But before her jewel case was unlocked she had changed her mind.
“On second thoughts I will wear only the Wedgwood medallion with the pearls,” she said.
The medallion was his last gift to her. She had never worn it since he had pinned it to her shoulder. He would remember that; and in spite of the protest of her maid, who feared for her own reputation as an artist, she fastened it on her shoulder, where never a medallion had been worn within the memory of woman.
It was when she was alone, however, that she put her face close to a looking-glass and plucked from her forehead another grey hair that had put in an appearance. She had never plucked one out before; she had never thought it worth her while; but now she felt that it was worth her while.
Looking out from her dressing-room window she saw that the windows of the Court were brilliant; for months they had been dark.
The hour for the arrival of the train at Bracken-hurst went by.
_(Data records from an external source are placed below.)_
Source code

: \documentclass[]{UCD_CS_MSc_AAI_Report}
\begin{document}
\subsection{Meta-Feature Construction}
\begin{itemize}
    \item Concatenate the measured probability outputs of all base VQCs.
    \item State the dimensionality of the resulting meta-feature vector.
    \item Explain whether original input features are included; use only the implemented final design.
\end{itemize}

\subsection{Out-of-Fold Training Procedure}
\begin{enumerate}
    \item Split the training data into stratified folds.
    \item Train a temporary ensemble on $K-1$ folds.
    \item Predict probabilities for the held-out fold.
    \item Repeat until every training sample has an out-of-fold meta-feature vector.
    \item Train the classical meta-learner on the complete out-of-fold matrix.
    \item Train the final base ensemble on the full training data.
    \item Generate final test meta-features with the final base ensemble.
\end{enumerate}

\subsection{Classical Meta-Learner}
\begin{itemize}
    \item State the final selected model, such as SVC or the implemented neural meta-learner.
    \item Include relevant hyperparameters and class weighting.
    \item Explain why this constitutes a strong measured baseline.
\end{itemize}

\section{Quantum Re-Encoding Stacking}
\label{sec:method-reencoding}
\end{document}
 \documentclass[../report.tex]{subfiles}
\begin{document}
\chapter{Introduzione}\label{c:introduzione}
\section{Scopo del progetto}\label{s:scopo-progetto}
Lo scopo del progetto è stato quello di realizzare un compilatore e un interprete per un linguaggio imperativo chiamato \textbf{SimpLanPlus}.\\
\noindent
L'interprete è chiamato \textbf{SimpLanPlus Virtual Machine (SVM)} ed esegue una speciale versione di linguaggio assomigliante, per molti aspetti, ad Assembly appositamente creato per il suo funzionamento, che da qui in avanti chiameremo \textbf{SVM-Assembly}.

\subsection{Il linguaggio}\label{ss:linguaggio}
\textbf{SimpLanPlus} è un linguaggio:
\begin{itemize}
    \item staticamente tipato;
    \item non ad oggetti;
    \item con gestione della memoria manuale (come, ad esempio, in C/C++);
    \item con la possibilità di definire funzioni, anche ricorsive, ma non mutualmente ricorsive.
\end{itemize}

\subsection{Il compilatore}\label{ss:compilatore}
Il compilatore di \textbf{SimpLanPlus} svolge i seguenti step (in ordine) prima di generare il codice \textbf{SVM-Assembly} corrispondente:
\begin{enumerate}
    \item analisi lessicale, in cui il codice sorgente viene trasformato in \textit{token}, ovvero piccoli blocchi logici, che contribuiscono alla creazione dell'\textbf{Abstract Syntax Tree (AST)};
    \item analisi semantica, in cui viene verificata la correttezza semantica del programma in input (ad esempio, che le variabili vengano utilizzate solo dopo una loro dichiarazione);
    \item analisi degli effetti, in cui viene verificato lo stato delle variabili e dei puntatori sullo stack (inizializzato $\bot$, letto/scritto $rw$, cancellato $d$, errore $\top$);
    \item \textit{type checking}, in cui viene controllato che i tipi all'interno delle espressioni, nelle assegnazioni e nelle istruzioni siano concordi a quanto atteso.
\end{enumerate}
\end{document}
She only felt slightly disappointed when he did not call upon her on his way to the Court. But she found this evening, the last of all her days of waiting, the longest of all. He had come—she felt sure of that, and yet though only a mile away, he was as much separated from her as he had been when thousands of miles away, with the barrier of the terrible forests imprisoning him.
She waited in vain for him until it was midnight; and when he did not come, her disappointment changed to anxiety, and her anxiety to alarm. She felt sure that he must be ill. The reports that had been telegraphed to England regarding his health must have been misleading: he could not have recovered so easily from the effects of those awful years spent in savagery. It was she who should have gone to meet him; no matter what people might have said. People—what were people and their chatter to him or to her? He was perhaps lying at the point of death, and her going to him might have saved him, but the next day might be too late.
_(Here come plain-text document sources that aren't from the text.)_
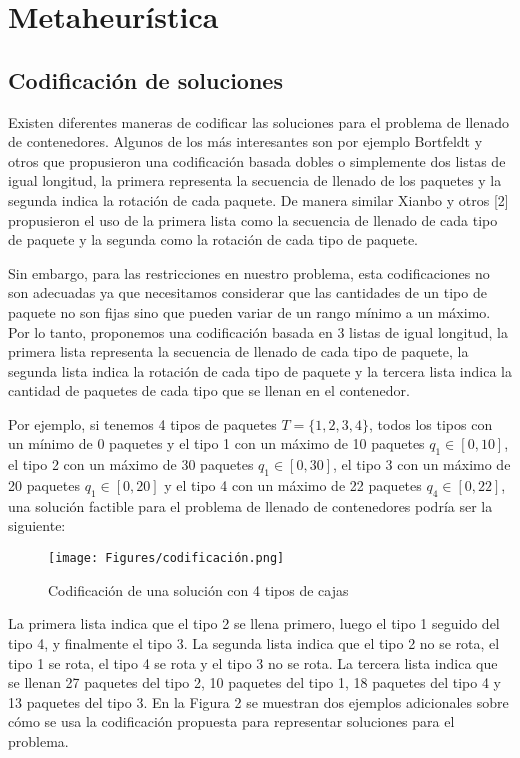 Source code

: \section{Metaheurística}

\subsection{Codificación de soluciones}
    
Existen diferentes maneras de codificar las soluciones para el problema de llenado de contenedores. Algunos de los más interesantes son por ejemplo Bortfeldt y otros \cite{GEHRING1997401} que propusieron una codificación basada dobles o simplemente dos listas de igual longitud, la primera representa la secuencia de llenado de los paquetes y la segunda indica la rotación de cada paquete. De manera similar Xianbo y otros [2] propusieron el uso de la primera lista como la secuencia de llenado de cada tipo de paquete y la segunda como la rotación de cada tipo de paquete.

Sin embargo, para las restricciones en nuestro problema, esta codificaciones no son adecuadas ya que necesitamos considerar que las cantidades de un tipo de paquete no son fijas sino que pueden variar de un rango mínimo a un máximo. Por lo tanto, proponemos una codificación basada en 3 listas de igual longitud, la primera lista representa la secuencia de llenado de cada tipo de paquete, la segunda lista indica la rotación de cada tipo de paquete y la tercera lista indica la cantidad de paquetes de cada tipo que se llenan en el contenedor.


Por ejemplo, si tenemos 4 tipos de paquetes $T=\{1,2,3,4\}$, todos los tipos con un mínimo de 0 paquetes y el tipo 1 con un máximo de 10 paquetes $q_1 \in [0,10]$, el tipo 2 con un máximo de 30 paquetes $q_1 \in [0,30]$, el tipo 3 con un máximo de 20 paquetes $q_1 \in [0,20]$ y el tipo 4 con un máximo de 22 paquetes $q_4 \in [0,22]$, una solución factible para el problema de llenado de contenedores podría ser la siguiente:

\begin{figure}[H]
    \centering
    \texttt{[image: Figures/codificación.png]}
    \caption{Codificación de una solución con 4 tipos de cajas}
    \label{fig:codificación}
\end{figure}

La primera lista indica que el tipo 2 se llena primero, luego el tipo 1 seguido del tipo 4, y finalmente el tipo 3. La segunda lista indica que el tipo 2 no se rota, el tipo 1 se rota, el tipo 4 se rota y el tipo 3 no se rota. La tercera lista indica que se llenan 27 paquetes del tipo 2, 10 paquetes del tipo 1, 18 paquetes del tipo 4 y 13 paquetes del tipo 3. En la Figura 2 se muestran dos ejemplos adicionales sobre cómo se usa la codificación propuesta para representar soluciones para el problema.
She spent hours in the restlessness of self-reproach, and when she went to bed it was not to sleep but to weep. Only toward morning did she close her eyes and then for no longer than a couple of hours. The London paper arrived while she was at breakfast, and she found on an inner page a two-column account of the arrival of Mr. Claude Westwood, with particulars of the voyage of the steamer from Zanzibar, and a snap-shot portrait of the distinguished explorer. Of course there was nothing in the portrait that any one could recognise. The picture might have been anything—a map of Central Africa or a prize vegetable. It contained no artistic elements.
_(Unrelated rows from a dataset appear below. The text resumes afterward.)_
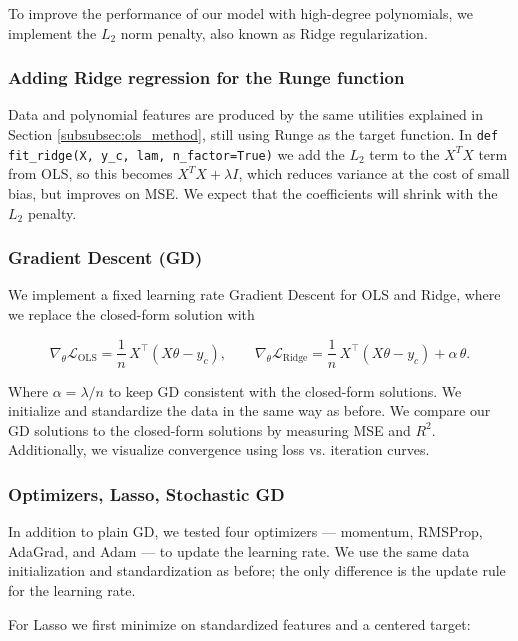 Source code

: \documentclass[amssymb,twocolumn,aps,floatfix]{revtex4-2}
\begin{document}
To improve the performance of our model with high-degree polynomials, we implement the $L_2$ norm penalty, also known as Ridge regularization. \\

\subsubsection{Adding Ridge regression for the Runge function}
 \label{subsubsec:rdg_method}

Data and polynomial features are produced by the same utilities explained in Section \ref{subsubsec:ols_method}, still using Runge as the target function. In \texttt{def fit\_ridge(X, y\_c, lam, n\_factor=True)} we add the $L_2$ term to the $X^TX$ term from OLS, so this becomes $X^TX + \lambda I$, which reduces variance at the cost of small bias, but improves on MSE. We expect that the coefficients will shrink with the $L_2$ penalty. 

\subsubsection{Gradient Descent (GD)}
\label{subsubsec:gd}

We implement a fixed learning rate Gradient Descent for OLS and Ridge, where we replace the closed-form solution with 

\[
\nabla_{\theta}\mathcal{L}_{\text{OLS}} = \frac{1}{n}\,X^{\top}(X\theta - y_c),
\qquad
\nabla_{\theta}\mathcal{L}_{\text{Ridge}} = \frac{1}{n}\,X^{\top}(X\theta - y_c) + \alpha\,\theta.
\]

Where $\alpha = \lambda/n$ to keep GD consistent with the closed-form solutions. We initialize and standardize the data in the same way as before. We compare our GD solutions to the closed-form solutions by measuring MSE and $R^2$. Additionally, we visualize convergence using loss vs. iteration curves. 

\subsubsection{Optimizers, Lasso, Stochastic GD}
\label{subsubsec:opt}

In addition to plain GD, we tested four optimizers — momentum, RMSProp, AdaGrad, and Adam — to update the learning rate. We use the same data initialization and standardization as before; the only difference is the update rule for the learning rate. 

For Lasso we first minimize on standardized features and a centered target: 
\end{document}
She read in the first paragraph of the account of the arrival, that Mr. Westwood had been in excellent health, the progress that he had made toward recovery when on the cruise in the gun-boat having been apparently completed by the voyage to England. He had started for his home, Westwood Court, Brackenhurst, almost immediately, seeing only a few personal friends in the meantime, the newspaper stated.
Although the reflection that her worst anticipation had not been realised brought her pleasure, she could not avoid feeling disappointed that he had not come to her before he had slept. It seemed so ridiculous to think that although they were within a mile of each other they were still apart. When they had parted it was with such words as suggested that neither of them had a thought for any one except the other. Then through the long years she at least had no thought except for him; and yet they were still apart.